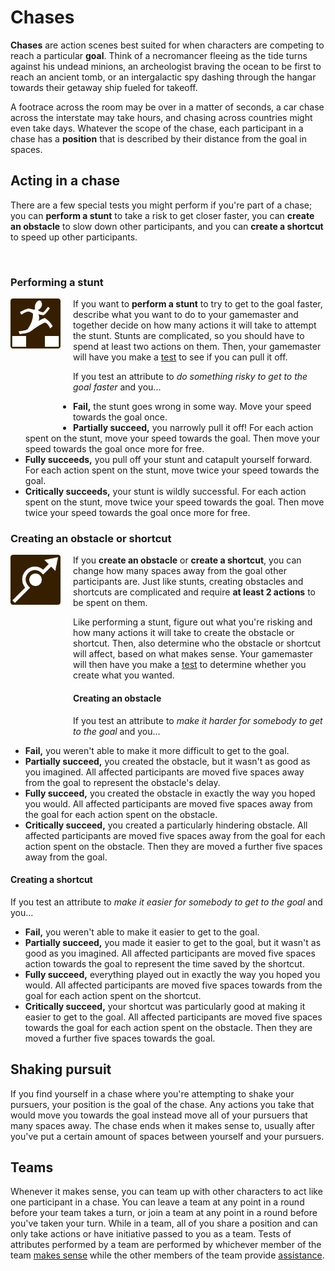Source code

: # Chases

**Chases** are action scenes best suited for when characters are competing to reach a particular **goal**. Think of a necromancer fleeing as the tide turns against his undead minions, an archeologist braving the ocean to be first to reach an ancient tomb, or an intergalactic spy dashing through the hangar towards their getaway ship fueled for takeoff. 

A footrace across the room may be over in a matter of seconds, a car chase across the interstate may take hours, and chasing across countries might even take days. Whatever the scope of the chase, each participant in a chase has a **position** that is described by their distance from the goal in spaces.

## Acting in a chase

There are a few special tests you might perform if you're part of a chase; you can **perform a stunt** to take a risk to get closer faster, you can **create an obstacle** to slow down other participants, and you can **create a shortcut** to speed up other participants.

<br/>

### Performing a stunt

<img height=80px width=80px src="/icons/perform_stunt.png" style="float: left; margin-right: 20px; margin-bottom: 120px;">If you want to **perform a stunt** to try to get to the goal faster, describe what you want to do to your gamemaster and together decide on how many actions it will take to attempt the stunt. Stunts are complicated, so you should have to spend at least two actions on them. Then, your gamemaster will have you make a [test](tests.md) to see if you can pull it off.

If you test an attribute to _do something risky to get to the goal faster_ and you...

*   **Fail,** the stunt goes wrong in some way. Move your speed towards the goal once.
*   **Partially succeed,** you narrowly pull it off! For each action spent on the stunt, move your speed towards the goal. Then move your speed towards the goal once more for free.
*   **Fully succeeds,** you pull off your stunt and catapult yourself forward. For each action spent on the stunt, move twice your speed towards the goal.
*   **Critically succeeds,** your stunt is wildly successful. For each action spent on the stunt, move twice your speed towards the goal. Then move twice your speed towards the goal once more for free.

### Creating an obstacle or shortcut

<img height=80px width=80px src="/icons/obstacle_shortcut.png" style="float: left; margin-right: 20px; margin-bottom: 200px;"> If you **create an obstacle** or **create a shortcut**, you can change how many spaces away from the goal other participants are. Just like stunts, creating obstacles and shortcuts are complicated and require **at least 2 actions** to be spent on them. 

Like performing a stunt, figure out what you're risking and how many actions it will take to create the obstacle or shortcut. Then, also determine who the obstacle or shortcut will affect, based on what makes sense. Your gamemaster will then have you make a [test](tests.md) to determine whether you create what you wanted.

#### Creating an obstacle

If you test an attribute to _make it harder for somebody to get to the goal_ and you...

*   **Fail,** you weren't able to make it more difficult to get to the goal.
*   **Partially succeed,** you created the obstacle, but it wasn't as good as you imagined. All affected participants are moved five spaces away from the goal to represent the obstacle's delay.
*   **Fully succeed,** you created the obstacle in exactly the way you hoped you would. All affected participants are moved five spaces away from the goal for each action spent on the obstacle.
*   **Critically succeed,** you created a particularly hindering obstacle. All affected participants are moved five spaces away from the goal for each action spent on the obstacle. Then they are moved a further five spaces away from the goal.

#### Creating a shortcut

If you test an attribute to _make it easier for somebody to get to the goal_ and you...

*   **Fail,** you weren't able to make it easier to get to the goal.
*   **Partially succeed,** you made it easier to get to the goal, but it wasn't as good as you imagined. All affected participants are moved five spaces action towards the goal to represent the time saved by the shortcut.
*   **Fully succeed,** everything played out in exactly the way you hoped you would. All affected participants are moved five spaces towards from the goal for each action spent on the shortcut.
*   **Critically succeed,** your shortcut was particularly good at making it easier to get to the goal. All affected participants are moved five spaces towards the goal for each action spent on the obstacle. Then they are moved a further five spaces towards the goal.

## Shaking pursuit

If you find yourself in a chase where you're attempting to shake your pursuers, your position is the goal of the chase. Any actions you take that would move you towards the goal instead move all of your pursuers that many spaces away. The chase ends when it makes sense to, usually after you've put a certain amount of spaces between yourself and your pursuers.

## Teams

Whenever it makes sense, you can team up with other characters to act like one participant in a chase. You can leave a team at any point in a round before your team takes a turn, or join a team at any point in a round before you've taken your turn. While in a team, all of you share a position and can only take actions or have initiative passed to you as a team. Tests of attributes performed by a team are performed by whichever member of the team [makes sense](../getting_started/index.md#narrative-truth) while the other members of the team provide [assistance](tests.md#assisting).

------------------------------------------------

As the answer, set down only the lines from the data above between the one holding "succeed,** you narrowly" and the one holding "### Creating an obstacle or shortcut", inclusive, exactly as they read.

## RESPONSE FOR THIS EXERCISE:
*   **Partially succeed,** you narrowly pull it off! For each action spent on the stunt, move your speed towards the goal. Then move your speed towards the goal once more for free.
*   **Fully succeeds,** you pull off your stunt and catapult yourself forward. For each action spent on the stunt, move twice your speed towards the goal.
*   **Critically succeeds,** your stunt is wildly successful. For each action spent on the stunt, move twice your speed towards the goal. Then move twice your speed towards the goal once more for free.

### Creating an obstacle or shortcut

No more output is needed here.